En virtud de ello, la UE se ha propuesto ser la primera economía mundial en conseguir la neutralidad de carbono en 2050 (compensar todas las emisiones que se produzcan) y ha vuelto a plantear un aumento de sus objetivos (que a su vez ya eran los más ambiciosos) en materia de descarbonización, todo ello con el aplauso de los partidos referidos.

Un acicate para estas promesas ha sido las tendencias de los partidos verdes en lugares como Alemania, donde ya copan el segundo lugar en las encuestas desde hace un año. Ya el cierre nuclear alemán propuesto por el gobierno CDU-FDP en 2011 tras el desastre de Fukushima estuvo también motivado por el aparente éxito de los mencionados Verdes, que en marzo de ese año se encontraban con una expectativa de voto muy similar a la actual.

El problema viene cuando se contrastan las declaraciones con la realidad. Las tendencias globales son claras: la UE es el 9% de las emisiones mundiales de efecto invernadero frente al 28% de China o el 7% de India, en tendencia alcista (solo en el 2019 todo lo que disminuyó la UE en emisiones lo aumentó India, en el que ha sido un año de desaceleración para este país). La conclusión es nítida: por más que Europa contribuya al reducir sus emisiones, no se conseguirá solucionar el problema del cambio climático.

Los ingredientes para una tormenta perfecta se van perfilando: los partidos centristas no son capaces de plantear un relato riguroso, basado en la evidencia y que rompa la demagogia en torno a la “emergencia climática” y en su lugar, haciendo gala de un notable complejo, se pliegan al programa de uno de los extremos.

¿Cómo lidiarán estas expectativas con la realidad? Solo caben dos posibilidades: o bien a causa de la ineficacia de estas medidas (repitamos: Europa no va a parar por sí sola el cambio climático) el alarmismo se mantendrá en constante aumento y serán aquellos más creíbles en el campo de lo emocional los que capitalicen esta alarma que denuncia los males del sistema que más prosperidad ha traído a la humanidad (sean los partidos verdes o la izquierda poscomunista), o bien los costes asociados a la quijotesca tarea alienten la ola reaccionaria.

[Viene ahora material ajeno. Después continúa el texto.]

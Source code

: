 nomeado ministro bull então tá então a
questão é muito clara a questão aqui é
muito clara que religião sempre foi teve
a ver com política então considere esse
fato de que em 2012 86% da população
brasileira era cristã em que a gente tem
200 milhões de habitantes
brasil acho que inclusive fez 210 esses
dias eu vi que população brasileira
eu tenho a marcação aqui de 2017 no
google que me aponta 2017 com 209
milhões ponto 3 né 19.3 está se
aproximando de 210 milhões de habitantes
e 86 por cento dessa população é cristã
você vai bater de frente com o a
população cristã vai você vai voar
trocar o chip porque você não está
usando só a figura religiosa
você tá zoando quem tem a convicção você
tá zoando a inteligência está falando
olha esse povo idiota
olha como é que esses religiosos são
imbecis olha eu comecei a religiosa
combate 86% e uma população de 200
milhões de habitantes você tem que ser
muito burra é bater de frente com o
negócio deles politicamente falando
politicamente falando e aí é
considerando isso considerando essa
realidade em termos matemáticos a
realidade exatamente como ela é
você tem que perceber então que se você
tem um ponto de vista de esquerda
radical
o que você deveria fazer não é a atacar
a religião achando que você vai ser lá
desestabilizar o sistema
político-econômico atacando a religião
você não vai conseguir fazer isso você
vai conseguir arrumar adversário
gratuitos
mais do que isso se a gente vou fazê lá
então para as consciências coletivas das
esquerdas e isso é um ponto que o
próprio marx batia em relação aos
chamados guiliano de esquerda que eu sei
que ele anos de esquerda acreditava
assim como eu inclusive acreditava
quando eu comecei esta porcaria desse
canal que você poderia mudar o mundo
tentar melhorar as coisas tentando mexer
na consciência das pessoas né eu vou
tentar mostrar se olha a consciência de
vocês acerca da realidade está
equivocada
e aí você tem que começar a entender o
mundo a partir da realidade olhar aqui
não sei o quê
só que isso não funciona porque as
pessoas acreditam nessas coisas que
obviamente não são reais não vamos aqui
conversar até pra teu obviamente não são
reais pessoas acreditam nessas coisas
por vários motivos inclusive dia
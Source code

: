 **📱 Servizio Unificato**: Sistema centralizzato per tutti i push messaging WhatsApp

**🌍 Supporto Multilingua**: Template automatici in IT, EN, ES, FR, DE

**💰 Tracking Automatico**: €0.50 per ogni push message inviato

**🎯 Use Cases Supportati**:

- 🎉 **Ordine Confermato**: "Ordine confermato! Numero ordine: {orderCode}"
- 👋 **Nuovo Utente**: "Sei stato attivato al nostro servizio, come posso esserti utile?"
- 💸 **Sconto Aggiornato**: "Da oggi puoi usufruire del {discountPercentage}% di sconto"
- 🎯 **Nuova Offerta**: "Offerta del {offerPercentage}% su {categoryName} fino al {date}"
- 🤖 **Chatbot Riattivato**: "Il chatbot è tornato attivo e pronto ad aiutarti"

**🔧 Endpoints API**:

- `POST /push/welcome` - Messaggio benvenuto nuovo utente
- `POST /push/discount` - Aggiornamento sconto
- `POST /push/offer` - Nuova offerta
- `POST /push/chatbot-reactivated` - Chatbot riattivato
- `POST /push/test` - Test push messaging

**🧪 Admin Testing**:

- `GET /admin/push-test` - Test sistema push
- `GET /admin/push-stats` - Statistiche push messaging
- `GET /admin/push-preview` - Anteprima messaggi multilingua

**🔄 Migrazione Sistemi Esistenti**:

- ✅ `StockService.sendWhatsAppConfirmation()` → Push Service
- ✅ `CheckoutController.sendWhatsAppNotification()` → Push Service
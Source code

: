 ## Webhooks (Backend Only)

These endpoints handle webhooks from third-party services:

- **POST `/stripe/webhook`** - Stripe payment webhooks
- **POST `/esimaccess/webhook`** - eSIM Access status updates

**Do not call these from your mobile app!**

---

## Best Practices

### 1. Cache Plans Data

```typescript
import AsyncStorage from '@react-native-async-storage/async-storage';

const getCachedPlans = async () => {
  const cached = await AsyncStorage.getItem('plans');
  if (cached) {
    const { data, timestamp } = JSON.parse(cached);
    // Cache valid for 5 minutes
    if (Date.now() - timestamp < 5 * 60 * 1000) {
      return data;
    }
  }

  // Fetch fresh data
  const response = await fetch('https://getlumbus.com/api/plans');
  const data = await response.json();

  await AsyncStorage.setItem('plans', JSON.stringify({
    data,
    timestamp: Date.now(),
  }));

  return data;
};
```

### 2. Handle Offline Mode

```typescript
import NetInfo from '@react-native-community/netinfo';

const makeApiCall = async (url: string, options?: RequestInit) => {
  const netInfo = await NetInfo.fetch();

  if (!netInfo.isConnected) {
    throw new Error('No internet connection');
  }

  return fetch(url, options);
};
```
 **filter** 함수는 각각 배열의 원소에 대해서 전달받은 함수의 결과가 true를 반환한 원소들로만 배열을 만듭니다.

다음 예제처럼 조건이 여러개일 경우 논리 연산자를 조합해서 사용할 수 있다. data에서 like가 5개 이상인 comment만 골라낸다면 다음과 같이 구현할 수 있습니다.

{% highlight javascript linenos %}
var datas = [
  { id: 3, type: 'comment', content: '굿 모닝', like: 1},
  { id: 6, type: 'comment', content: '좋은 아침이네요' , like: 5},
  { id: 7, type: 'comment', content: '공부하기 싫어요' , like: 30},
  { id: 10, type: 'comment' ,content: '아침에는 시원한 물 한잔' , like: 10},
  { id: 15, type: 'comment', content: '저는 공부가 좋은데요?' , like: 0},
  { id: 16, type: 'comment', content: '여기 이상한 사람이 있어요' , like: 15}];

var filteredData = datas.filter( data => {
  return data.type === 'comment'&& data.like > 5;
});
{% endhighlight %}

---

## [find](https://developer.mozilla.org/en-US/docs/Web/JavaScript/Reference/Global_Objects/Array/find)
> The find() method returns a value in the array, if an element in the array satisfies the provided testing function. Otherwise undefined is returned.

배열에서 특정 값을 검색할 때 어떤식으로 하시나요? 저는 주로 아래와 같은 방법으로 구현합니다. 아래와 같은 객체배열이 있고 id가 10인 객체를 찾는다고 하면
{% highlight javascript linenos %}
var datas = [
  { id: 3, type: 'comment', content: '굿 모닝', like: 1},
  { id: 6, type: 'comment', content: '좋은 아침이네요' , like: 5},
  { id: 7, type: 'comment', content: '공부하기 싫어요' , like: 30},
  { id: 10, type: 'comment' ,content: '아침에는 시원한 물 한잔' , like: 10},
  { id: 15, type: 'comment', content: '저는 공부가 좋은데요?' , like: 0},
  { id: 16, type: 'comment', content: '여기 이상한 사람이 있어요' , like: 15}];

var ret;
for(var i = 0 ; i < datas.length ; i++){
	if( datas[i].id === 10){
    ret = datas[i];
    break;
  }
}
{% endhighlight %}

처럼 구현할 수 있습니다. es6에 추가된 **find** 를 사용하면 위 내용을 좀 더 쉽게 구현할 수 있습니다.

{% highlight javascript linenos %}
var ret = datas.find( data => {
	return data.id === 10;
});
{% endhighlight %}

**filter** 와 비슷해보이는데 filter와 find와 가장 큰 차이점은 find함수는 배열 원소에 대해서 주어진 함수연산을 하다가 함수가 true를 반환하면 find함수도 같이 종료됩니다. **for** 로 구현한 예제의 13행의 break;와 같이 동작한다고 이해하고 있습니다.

Del mismo modo que se ha planteado el concepto de “perdedores de la globalización” para explicar el voto a partidos de ultraderecha, hay que recordar que la transición ecológica tiene también unos perdedores; trabajadores cuyo empleo o forma de vida es cuestionado abiertamente y condenado a la desaparición en aras del fin ecológico. La frustración de estas personas ya está comenzado a ser canalizada por buena parte de los reaccionarios: Vox en España, Le Pen en Francia o AfD en Alemania (que precisamente triunfa en aquellas zonas de menor renta). ¿Cómo se espera que reaccionen estos votantes cuando descubran que el fin que justifica la regresividad social que les amenaza ni siquiera es realizable?

En aras de preservar la democracia tal y como la conocemos, los partidos moderados deben rehuir del camino fácil de la demagogia y retomar el rigor y el relato, apelar a la razón y no a la emoción de los votantes.

No se trata de negar el derecho o el anhelo legítimo y deseable de una población, sino de canalizarla de forma coherente con el espacio pluralista y no de forma irresponsable. En las ya olvidadas palabras de Barack Obama: “Si para ganar una campaña tienes que dividir a la gente, no vas a ser capaz de gobernarla. No podrás unirlos más tarde”.